[Instructions for the task]
If a line in the entries below includes "subscription", pick it out and copy it.

[Data in this exercise]
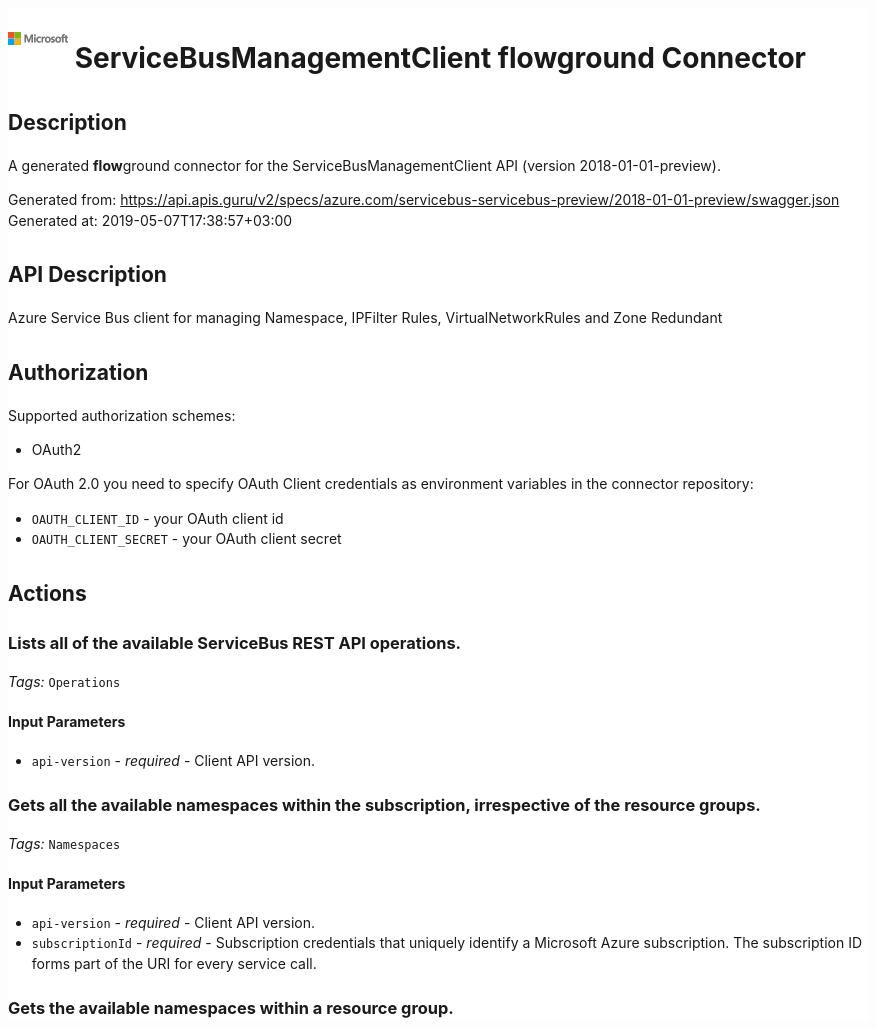 # ![LOGO](logo.png) ServiceBusManagementClient **flow**ground Connector

## Description

A generated **flow**ground connector for the ServiceBusManagementClient API (version 2018-01-01-preview).

Generated from: https://api.apis.guru/v2/specs/azure.com/servicebus-servicebus-preview/2018-01-01-preview/swagger.json<br/>
Generated at: 2019-05-07T17:38:57+03:00

## API Description

Azure Service Bus client for managing Namespace, IPFilter Rules, VirtualNetworkRules and Zone Redundant

## Authorization

Supported authorization schemes:
- OAuth2

For OAuth 2.0 you need to specify OAuth Client credentials as environment variables in the connector repository:
* `OAUTH_CLIENT_ID` - your OAuth client id
* `OAUTH_CLIENT_SECRET` - your OAuth client secret

## Actions

### Lists all of the available ServiceBus REST API operations.

*Tags:* `Operations`

#### Input Parameters
* `api-version` - _required_ - Client API version.

### Gets all the available namespaces within the subscription, irrespective of the resource groups.

*Tags:* `Namespaces`

#### Input Parameters
* `api-version` - _required_ - Client API version.
* `subscriptionId` - _required_ - Subscription credentials that uniquely identify a Microsoft Azure subscription. The subscription ID forms part of the URI for every service call.

### Gets the available namespaces within a resource group.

[Final answer]
### Gets all the available namespaces within the subscription, irrespective of the resource groups.
* `subscriptionId` - _required_ - Subscription credentials that uniquely identify a Microsoft Azure subscription. The subscription ID forms part of the URI for every service call.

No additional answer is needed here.